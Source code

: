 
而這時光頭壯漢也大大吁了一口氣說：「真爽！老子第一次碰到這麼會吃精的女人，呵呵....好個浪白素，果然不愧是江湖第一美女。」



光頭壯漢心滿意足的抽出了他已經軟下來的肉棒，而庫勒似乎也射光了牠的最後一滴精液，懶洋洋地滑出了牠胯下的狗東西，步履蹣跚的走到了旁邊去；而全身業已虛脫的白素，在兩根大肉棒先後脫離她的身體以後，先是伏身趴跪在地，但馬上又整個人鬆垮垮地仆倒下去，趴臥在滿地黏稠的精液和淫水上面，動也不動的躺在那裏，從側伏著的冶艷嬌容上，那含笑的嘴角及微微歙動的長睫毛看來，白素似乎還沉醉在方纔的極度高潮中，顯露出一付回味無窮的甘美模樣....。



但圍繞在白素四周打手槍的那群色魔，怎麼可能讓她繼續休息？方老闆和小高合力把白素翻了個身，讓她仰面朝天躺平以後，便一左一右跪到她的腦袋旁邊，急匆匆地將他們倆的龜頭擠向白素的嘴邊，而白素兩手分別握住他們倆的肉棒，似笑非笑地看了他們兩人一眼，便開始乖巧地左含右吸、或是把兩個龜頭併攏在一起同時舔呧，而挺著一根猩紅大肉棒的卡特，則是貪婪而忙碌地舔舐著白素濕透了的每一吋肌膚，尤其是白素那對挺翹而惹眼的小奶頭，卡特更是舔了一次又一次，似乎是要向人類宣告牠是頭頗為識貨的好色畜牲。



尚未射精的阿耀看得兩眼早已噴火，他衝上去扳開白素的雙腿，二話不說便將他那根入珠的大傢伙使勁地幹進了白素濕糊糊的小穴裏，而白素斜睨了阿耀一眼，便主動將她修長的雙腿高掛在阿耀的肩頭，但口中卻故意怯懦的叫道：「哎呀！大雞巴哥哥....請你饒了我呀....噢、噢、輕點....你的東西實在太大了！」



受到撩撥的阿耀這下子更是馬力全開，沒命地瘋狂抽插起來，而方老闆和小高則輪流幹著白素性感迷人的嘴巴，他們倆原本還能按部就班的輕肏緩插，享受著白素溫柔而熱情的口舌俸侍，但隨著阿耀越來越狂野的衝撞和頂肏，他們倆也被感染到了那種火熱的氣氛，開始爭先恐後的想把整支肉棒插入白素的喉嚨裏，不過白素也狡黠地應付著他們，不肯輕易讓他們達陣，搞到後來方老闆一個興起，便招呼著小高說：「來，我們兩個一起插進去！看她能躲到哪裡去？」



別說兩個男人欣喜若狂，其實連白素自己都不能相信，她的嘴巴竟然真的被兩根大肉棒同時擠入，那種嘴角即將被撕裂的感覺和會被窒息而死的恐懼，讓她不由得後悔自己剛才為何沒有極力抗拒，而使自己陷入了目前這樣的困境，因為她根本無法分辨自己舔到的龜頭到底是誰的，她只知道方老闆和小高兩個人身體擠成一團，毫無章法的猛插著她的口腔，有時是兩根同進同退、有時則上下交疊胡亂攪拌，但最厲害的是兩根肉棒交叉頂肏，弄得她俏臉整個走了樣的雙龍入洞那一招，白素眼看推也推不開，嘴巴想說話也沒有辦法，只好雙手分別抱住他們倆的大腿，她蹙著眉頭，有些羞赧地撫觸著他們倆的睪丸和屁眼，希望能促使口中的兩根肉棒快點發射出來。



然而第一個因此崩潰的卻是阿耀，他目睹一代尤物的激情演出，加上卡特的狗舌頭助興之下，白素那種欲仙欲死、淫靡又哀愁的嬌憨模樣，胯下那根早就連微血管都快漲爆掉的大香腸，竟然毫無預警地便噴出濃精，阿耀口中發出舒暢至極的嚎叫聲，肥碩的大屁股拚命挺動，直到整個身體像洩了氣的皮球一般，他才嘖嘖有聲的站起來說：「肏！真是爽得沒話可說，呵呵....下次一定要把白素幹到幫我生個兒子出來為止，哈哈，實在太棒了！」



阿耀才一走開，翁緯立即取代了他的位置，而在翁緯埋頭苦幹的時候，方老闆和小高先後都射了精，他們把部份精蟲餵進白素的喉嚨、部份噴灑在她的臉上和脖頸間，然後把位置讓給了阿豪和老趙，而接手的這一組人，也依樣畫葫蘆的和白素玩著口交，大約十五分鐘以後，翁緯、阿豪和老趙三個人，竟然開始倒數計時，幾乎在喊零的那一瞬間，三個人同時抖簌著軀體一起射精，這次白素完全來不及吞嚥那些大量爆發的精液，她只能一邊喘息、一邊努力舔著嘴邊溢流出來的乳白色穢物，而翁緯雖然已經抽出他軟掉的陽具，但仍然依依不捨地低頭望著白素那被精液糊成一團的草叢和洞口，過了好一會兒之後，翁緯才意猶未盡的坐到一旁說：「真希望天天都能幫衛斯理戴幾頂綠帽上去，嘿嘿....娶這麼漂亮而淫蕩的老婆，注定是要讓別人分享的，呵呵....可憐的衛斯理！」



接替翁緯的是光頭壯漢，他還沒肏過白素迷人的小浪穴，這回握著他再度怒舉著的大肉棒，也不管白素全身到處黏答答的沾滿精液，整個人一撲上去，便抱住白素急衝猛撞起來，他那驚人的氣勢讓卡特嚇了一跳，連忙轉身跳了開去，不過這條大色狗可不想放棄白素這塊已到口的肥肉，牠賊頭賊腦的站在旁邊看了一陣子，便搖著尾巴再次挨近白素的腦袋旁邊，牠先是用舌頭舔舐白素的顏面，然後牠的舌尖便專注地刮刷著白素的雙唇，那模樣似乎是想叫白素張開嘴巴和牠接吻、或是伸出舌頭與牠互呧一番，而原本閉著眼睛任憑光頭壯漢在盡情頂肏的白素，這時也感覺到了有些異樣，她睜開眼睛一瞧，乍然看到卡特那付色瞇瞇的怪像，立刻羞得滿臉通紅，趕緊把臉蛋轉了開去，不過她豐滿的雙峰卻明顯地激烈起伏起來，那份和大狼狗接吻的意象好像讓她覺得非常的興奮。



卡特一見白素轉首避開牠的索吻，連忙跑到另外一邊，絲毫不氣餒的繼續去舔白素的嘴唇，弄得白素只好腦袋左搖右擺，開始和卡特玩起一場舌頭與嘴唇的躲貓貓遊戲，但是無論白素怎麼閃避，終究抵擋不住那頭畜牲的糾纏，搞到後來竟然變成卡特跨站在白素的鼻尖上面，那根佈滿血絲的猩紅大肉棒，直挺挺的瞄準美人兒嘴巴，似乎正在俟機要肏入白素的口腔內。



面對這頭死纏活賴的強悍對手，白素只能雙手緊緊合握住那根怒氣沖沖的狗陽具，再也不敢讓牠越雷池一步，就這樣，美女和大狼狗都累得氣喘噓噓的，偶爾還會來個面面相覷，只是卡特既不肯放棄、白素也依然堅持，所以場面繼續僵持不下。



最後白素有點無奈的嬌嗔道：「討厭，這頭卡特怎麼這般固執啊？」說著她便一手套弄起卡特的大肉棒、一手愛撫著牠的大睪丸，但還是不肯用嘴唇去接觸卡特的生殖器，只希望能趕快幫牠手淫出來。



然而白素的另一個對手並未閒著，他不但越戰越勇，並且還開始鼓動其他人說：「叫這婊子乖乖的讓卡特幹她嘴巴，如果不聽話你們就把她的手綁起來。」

==============================

### Exercise instructions:
Output, unchanged, the lines of the listing above from the first one through the one holding "而這時光頭壯漢也大大吁了一口". Leave out every line after it.

### Task answer:
Source code

: 
而這時光頭壯漢也大大吁了一口氣說：「真爽！老子第一次碰到這麼會吃精的女人，呵呵....好個浪白素，果然不愧是江湖第一美女。」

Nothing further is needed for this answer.